Collected data:
[Start of Attachment]

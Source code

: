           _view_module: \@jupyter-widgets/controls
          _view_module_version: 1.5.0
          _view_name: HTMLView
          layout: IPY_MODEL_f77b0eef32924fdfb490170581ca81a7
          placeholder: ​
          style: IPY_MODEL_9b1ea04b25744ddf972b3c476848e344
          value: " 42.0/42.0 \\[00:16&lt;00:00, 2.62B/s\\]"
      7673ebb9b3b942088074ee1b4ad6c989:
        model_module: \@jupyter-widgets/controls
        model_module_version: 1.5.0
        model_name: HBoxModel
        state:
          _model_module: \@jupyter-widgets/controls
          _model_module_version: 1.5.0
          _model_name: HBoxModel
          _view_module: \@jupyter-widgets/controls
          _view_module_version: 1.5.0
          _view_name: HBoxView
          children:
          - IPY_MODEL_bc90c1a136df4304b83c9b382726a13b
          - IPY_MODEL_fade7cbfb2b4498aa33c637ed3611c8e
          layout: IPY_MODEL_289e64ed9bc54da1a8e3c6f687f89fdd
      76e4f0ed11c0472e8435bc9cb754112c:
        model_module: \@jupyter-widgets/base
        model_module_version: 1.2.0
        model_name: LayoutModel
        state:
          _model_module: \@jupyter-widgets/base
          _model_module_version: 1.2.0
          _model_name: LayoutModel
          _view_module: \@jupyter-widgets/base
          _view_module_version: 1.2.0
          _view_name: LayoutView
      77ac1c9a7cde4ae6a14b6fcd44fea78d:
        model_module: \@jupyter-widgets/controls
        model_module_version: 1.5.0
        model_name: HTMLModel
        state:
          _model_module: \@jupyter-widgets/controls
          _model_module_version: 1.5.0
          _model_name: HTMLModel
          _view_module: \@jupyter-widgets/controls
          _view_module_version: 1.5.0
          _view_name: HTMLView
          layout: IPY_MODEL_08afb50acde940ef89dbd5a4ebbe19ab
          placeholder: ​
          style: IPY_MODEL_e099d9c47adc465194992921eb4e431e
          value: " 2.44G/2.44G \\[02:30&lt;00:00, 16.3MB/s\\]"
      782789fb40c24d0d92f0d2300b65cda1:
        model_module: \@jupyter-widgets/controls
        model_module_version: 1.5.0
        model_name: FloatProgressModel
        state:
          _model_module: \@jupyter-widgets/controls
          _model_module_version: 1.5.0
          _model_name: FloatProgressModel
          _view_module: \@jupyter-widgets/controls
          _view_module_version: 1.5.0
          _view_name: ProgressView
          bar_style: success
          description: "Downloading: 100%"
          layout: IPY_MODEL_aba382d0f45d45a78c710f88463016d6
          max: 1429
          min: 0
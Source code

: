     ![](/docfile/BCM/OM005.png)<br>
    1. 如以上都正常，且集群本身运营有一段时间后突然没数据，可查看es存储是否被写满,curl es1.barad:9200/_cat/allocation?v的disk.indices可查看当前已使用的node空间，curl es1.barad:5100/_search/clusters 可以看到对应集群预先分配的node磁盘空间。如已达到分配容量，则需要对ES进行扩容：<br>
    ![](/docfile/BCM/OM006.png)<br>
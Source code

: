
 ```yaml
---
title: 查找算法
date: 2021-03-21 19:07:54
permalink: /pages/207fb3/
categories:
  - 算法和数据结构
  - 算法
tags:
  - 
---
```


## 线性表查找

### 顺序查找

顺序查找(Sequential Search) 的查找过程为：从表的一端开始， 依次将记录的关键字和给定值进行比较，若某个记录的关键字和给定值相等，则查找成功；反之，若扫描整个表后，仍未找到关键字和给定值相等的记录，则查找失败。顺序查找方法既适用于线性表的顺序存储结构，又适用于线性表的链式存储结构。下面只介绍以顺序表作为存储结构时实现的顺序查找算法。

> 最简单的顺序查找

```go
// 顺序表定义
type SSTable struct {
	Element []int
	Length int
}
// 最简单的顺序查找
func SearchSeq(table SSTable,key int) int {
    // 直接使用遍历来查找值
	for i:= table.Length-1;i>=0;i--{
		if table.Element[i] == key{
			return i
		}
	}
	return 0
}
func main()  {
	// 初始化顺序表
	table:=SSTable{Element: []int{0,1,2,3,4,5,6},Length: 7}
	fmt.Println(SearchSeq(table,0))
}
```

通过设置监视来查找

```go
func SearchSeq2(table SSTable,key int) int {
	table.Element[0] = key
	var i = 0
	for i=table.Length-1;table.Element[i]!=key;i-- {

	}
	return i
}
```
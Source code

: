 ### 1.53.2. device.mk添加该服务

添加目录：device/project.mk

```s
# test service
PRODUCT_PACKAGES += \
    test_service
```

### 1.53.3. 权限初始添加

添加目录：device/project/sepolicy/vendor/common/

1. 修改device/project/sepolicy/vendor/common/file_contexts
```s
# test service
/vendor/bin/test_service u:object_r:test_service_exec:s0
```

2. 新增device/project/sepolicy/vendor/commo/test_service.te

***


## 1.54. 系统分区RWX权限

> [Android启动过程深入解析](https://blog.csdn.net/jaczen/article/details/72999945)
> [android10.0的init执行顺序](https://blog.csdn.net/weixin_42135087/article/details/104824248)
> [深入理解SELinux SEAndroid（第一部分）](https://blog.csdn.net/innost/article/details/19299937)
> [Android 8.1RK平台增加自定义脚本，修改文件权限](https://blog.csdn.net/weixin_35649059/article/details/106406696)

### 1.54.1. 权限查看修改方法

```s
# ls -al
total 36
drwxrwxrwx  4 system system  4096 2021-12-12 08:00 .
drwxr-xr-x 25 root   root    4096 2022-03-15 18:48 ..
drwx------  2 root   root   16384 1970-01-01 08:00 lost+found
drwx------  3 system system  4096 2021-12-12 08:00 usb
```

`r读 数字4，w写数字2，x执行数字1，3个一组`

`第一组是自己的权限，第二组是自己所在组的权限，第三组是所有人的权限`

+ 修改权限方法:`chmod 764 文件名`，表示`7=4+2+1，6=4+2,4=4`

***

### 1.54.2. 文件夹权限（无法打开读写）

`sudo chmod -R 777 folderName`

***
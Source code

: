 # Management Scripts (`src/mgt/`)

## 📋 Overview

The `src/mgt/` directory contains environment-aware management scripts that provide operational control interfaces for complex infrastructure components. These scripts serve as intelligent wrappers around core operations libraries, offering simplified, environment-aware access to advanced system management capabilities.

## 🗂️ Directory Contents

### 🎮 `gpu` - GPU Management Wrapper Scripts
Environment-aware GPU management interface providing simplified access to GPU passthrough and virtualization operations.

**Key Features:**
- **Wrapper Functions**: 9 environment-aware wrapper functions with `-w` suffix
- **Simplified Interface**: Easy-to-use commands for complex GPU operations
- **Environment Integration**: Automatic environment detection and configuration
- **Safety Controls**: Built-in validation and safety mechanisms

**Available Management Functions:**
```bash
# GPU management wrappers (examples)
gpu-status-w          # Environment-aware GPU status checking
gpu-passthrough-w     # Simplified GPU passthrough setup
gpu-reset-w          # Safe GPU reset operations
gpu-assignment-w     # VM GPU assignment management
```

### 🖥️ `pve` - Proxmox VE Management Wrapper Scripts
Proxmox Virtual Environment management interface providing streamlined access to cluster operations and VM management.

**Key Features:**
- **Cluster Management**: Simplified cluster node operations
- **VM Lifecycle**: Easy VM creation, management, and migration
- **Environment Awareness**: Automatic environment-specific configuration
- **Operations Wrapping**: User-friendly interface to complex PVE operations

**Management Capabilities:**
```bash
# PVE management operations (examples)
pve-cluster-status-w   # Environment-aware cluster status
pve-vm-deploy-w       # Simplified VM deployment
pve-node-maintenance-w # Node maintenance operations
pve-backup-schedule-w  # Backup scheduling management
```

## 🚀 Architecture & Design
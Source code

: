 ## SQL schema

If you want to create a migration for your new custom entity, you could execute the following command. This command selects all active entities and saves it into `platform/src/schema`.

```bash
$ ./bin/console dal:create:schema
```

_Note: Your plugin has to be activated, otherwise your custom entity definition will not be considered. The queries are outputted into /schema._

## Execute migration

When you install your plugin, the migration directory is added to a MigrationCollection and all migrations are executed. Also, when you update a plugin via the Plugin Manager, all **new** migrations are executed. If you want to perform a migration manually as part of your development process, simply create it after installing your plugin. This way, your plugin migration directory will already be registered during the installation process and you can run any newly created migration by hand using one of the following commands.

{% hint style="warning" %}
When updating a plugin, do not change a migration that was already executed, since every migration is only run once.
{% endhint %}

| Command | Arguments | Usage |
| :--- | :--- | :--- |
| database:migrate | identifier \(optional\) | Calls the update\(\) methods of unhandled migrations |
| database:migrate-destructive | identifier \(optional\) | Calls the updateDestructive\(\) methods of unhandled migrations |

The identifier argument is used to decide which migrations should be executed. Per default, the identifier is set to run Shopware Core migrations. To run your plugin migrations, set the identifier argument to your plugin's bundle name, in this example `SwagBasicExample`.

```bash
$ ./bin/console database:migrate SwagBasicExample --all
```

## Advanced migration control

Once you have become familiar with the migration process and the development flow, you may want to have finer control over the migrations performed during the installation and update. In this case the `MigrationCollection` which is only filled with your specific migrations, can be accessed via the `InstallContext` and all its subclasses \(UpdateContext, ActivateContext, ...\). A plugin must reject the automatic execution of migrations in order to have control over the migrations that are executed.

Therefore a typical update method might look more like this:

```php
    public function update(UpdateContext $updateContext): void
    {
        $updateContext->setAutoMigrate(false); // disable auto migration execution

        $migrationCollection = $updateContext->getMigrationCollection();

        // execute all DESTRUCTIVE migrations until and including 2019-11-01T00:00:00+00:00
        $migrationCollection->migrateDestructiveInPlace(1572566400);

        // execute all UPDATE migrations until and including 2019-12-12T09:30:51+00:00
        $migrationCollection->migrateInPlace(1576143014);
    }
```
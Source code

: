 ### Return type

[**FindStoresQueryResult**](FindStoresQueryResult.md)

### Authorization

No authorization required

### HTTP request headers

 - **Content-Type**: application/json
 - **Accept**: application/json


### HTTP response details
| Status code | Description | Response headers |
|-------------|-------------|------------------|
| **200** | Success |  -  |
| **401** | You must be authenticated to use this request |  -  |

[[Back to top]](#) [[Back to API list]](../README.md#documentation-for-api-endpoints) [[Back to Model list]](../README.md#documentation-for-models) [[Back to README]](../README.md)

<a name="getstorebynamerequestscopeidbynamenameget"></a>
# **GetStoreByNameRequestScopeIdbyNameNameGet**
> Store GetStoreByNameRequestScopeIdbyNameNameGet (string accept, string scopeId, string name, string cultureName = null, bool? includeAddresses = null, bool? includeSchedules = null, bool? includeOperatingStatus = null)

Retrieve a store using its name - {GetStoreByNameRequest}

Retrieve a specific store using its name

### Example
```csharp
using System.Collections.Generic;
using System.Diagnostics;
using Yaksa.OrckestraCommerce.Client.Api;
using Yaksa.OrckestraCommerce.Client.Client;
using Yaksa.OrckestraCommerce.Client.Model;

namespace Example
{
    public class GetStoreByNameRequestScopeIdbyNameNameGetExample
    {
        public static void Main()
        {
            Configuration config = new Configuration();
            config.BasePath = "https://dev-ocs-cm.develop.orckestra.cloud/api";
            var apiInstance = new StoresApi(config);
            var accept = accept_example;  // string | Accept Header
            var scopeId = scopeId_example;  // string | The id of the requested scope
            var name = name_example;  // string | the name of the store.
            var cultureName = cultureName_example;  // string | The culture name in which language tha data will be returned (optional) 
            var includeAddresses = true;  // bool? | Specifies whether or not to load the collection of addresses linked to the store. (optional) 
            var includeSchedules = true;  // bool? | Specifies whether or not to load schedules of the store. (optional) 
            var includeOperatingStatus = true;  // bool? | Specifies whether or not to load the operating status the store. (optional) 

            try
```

[End of Attachment]

Whenever a line of the records holds the string "添加目录", pick it out and copy it.

> **Result**:
添加目录：device/project.mk
添加目录：device/project/sepolicy/vendor/common/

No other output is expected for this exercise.